Your perspective: You think in terms of attack surfaces, trust boundaries, and data flows. You assume breach and look for what an attacker would exploit first — injection points, authentication bypasses, privilege escalation paths. You consider both technical vulnerabilities (OWASP Top 10) and process gaps (insecure defaults, missing validation, unsafe deserialization). You ask: "Where does untrusted data enter the system, and what can I do with it?"
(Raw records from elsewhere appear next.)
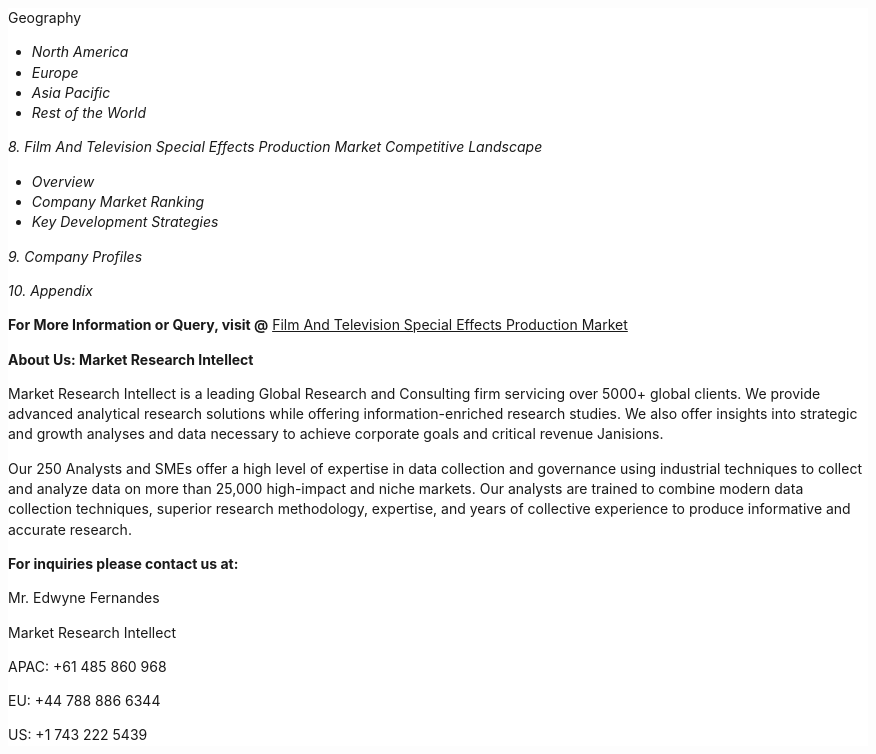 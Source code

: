 Geography</span></em></p><ul><li><em><span class="">North America</span></em></li><li><em><span class="">Europe</span></em></li><li><em><span class="">Asia Pacific</span></em></li><li><em><span class="">Rest of the World</span></em></li></ul><p><em><span class="font-[700]">8. Film And Television Special Effects Production Market Competitive Landscape</span></em></p><ul><li><em><span class="">Overview</span></em></li><li><em><span class="">Company Market Ranking</span></em></li><li><em><span class="">Key Development Strategies</span></em></li></ul><p><em><span class="font-[700]">9. Company Profiles</span></em></p><p><em><span class="font-[700]">10. Appendix</span></em></p><p><span class="font-[700]"><strong>For More Information or Query, visit&nbsp;@</strong>&nbsp;</span><span class="font-[700]"><a href="https://www.marketresearchintellect.com/product/film-and-television-special-effects-production-market/?utm_source=Linkedin&utm_medium=863" target="_blank" data-tracking-control-name="article-ssr-frontend-pulse_little-text-block" data-tracking-will-navigate="" data-test-link="">Film And Television Special Effects Production Market</a></span></p><p><strong><span class="font-[700]">About Us: Market Research Intellect</span></strong></p><p><span class="">Market Research Intellect is a leading Global Research and Consulting firm servicing over 5000+ global clients. We provide advanced analytical research solutions while offering information-enriched research studies.&nbsp;</span>We also offer insights into strategic and growth analyses and data necessary to achieve corporate goals and critical revenue Janisions.</p><p><span class="">Our 250 Analysts and SMEs offer a high level of expertise in data collection and governance using industrial techniques to collect and analyze data on more than 25,000 high-impact and niche markets. Our analysts are trained to combine modern data collection techniques, superior research methodology, expertise, and years of collective experience to produce informative and accurate research.</span></p><p><strong>For inquiries please contact us at:</strong></p><p>Mr. Edwyne Fernandes</p><p>Market Research Intellect</p><p>APAC: +61 485 860 968</p><p>EU: +44 788 886 6344</p><p>US: +1 743 222 5439</p>
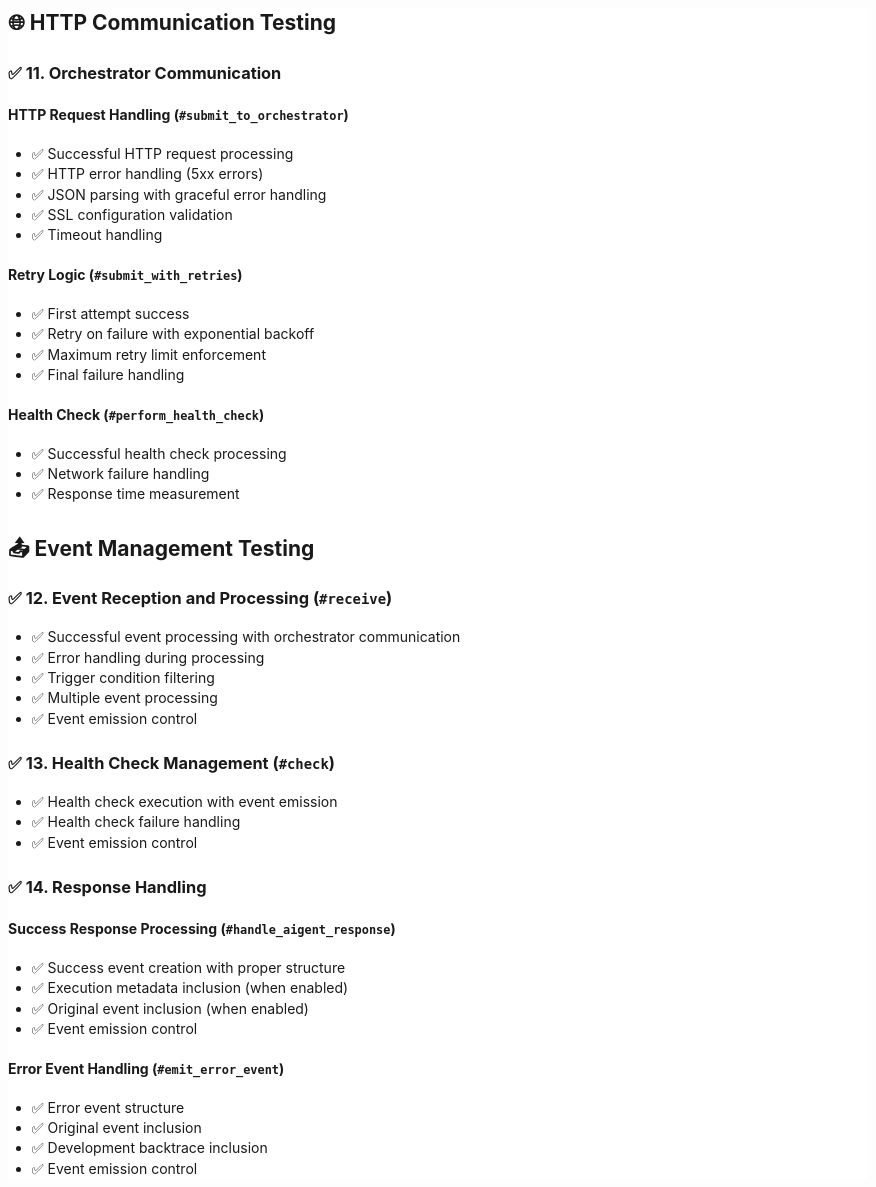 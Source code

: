 ## 🌐 HTTP Communication Testing

### ✅ 11. Orchestrator Communication

#### HTTP Request Handling (`#submit_to_orchestrator`)
- ✅ Successful HTTP request processing
- ✅ HTTP error handling (5xx errors)
- ✅ JSON parsing with graceful error handling
- ✅ SSL configuration validation
- ✅ Timeout handling

#### Retry Logic (`#submit_with_retries`)
- ✅ First attempt success
- ✅ Retry on failure with exponential backoff
- ✅ Maximum retry limit enforcement
- ✅ Final failure handling

#### Health Check (`#perform_health_check`)
- ✅ Successful health check processing
- ✅ Network failure handling
- ✅ Response time measurement

## 📤 Event Management Testing

### ✅ 12. Event Reception and Processing (`#receive`)
- ✅ Successful event processing with orchestrator communication
- ✅ Error handling during processing
- ✅ Trigger condition filtering
- ✅ Multiple event processing
- ✅ Event emission control

### ✅ 13. Health Check Management (`#check`)
- ✅ Health check execution with event emission
- ✅ Health check failure handling
- ✅ Event emission control

### ✅ 14. Response Handling

#### Success Response Processing (`#handle_aigent_response`)
- ✅ Success event creation with proper structure
- ✅ Execution metadata inclusion (when enabled)
- ✅ Original event inclusion (when enabled)
- ✅ Event emission control

#### Error Event Handling (`#emit_error_event`)
- ✅ Error event structure
- ✅ Original event inclusion
- ✅ Development backtrace inclusion
- ✅ Event emission control
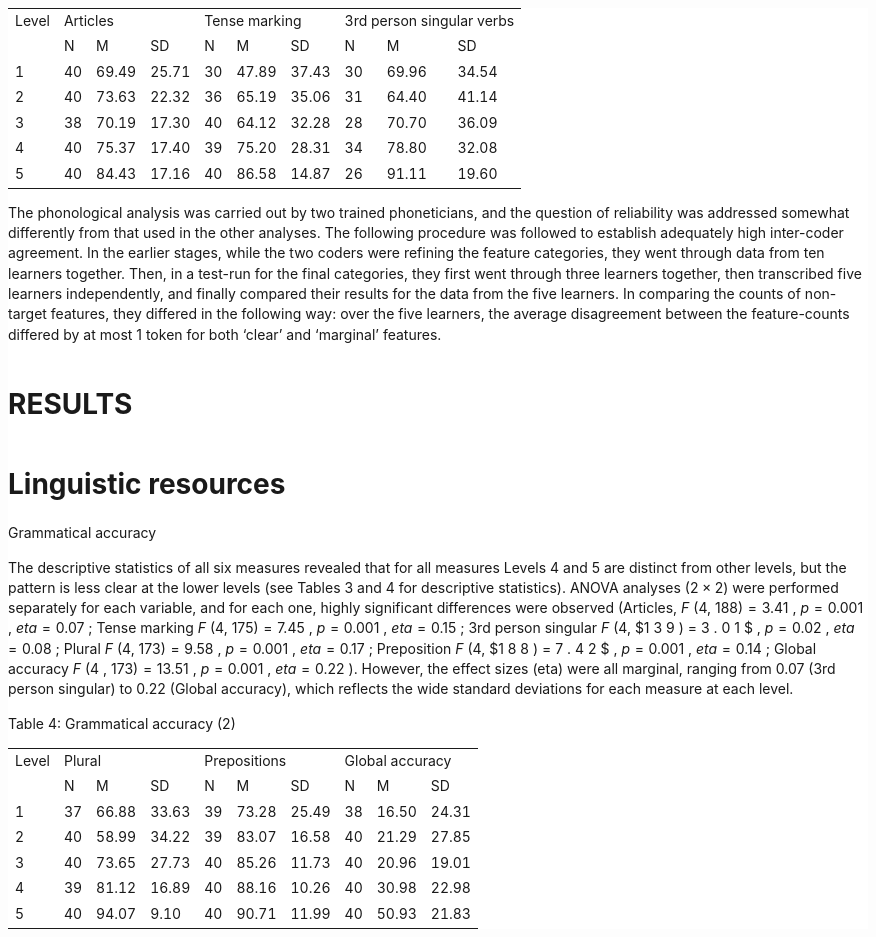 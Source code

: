 <html><body><table><tr><td rowspan="2">Level</td><td colspan="3">Articles</td><td colspan="3">Tense marking</td><td colspan="3">3rd person singular verbs</td></tr><tr><td>N</td><td>M</td><td>SD</td><td>N</td><td>M</td><td>SD</td><td>N</td><td>M</td><td>SD</td></tr><tr><td>1</td><td>40</td><td>69.49</td><td>25.71</td><td>30</td><td>47.89</td><td>37.43</td><td>30</td><td>69.96</td><td>34.54</td></tr><tr><td>2</td><td>40</td><td>73.63</td><td>22.32</td><td>36</td><td>65.19</td><td>35.06</td><td>31</td><td>64.40</td><td>41.14</td></tr><tr><td>3</td><td>38</td><td>70.19</td><td>17.30</td><td>40</td><td>64.12</td><td>32.28</td><td>28</td><td>70.70</td><td>36.09</td></tr><tr><td>4</td><td>40</td><td>75.37</td><td>17.40</td><td>39</td><td>75.20</td><td>28.31</td><td>34</td><td>78.80</td><td>32.08</td></tr><tr><td>5</td><td>40</td><td>84.43</td><td>17.16</td><td>40</td><td>86.58</td><td>14.87</td><td>26</td><td>91.11</td><td>19.60</td></tr></table></body></html>

The phonological analysis was carried out by two trained phoneticians, and the question of reliability was addressed somewhat differently from that used in the other analyses. The following procedure was followed to establish adequately high inter-coder agreement. In the earlier stages, while the two coders were refining the feature categories, they went through data from ten learners together. Then, in a test-run for the final categories, they first went through three learners together, then transcribed five learners independently, and finally compared their results for the data from the five learners. In comparing the counts of non-target features, they differed in the following way: over the five learners, the average disagreement between the feature-counts differed by at most 1 token for both ‘clear’ and ‘marginal’ features.

# RESULTS

# Linguistic resources

Grammatical accuracy

The descriptive statistics of all six measures revealed that for all measures Levels 4 and 5 are distinct from other levels, but the pattern is less clear at the lower levels (see Tables 3 and 4 for descriptive statistics). ANOVA analyses $( 2 \times 2 )$ were performed separately for each variable, and for each one, highly significant differences were observed (Articles, $F \ ( 4 , \ 1 8 8 ) = 3 . 4 1$ , $p { = } 0 . 0 0 1$ , $e t a = 0 . 0 7$ ; Tense marking $F \ ( 4 , \ 1 7 5 ) = 7 . 4 5$ , $p { = } 0 . 0 0 1$ , $e t a = 0 . 1 5$ ; 3rd person singular $F$ (4, $1 3 9 ) = 3 . 0 1 $ , $p { = } 0 . 0 2$ , $e t a = 0 . 0 8$ ; Plural $F \ ( 4 , \ 1 7 3 ) = 9 . 5 8$ , $p { = } 0 . 0 0 1$ , $e t a = 0 . 1 7$ ; Preposition $F$ (4, $1 8 8 ) = 7 . 4 2 $ , $p { = } 0 . 0 0 1$ , $e t a = 0 . 1 4$ ; Global accuracy $F$ (4 $, \ 1 7 3 ) = 1 3 . 5 1$ , $p { = } 0 . 0 0 1$ , $e t a = 0 . 2 2$ ). However, the effect sizes (eta) were all marginal, ranging from 0.07 (3rd person singular) to 0.22 (Global accuracy), which reflects the wide standard deviations for each measure at each level.

Table 4: Grammatical accuracy (2)   

<html><body><table><tr><td rowspan="2">Level</td><td colspan="3">Plural</td><td colspan="3">Prepositions</td><td colspan="3">Global accuracy</td></tr><tr><td>N</td><td>M</td><td>SD</td><td>N</td><td>M</td><td>SD</td><td>N</td><td>M</td><td>SD</td></tr><tr><td>1</td><td>37</td><td>66.88</td><td>33.63</td><td>39</td><td>73.28</td><td>25.49</td><td>38</td><td>16.50</td><td>24.31</td></tr><tr><td>2</td><td>40</td><td>58.99</td><td>34.22</td><td>39</td><td>83.07</td><td>16.58</td><td>40</td><td>21.29</td><td>27.85</td></tr><tr><td>3</td><td>40</td><td>73.65</td><td>27.73</td><td>40</td><td>85.26</td><td>11.73</td><td>40</td><td>20.96</td><td>19.01</td></tr><tr><td>4</td><td>39</td><td>81.12</td><td>16.89</td><td>40</td><td>88.16</td><td>10.26</td><td>40</td><td>30.98</td><td>22.98</td></tr><tr><td>5</td><td>40</td><td>94.07</td><td>9.10</td><td>40</td><td>90.71</td><td>11.99</td><td>40</td><td>50.93</td><td>21.83</td></tr></table></body></html>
Follow the investigation protocol and report requirements from the Agent Preamble (fan-out-protocol rule).
Report format:
## Security Failure Scenarios ### [Scenario 1 Title] **Narrative**: [What goes wrong, step by step. Be concrete -- name files, functions, parameters] **Attack vector**: [How would an attacker trigger this?] **Impact**: [What gets compromised -- data, access, availability?] **Severity**: [catastrophic | major | minor] **Likelihood**: [high | medium | low] **Affected components**: [file:line references] [Repeat for each scenario]
You are running a pre-mortem reliability analysis.
Feature: [feature summary from Phase 1]
Your job: Generate 3-5 concrete failure scenarios where this feature breaks in production.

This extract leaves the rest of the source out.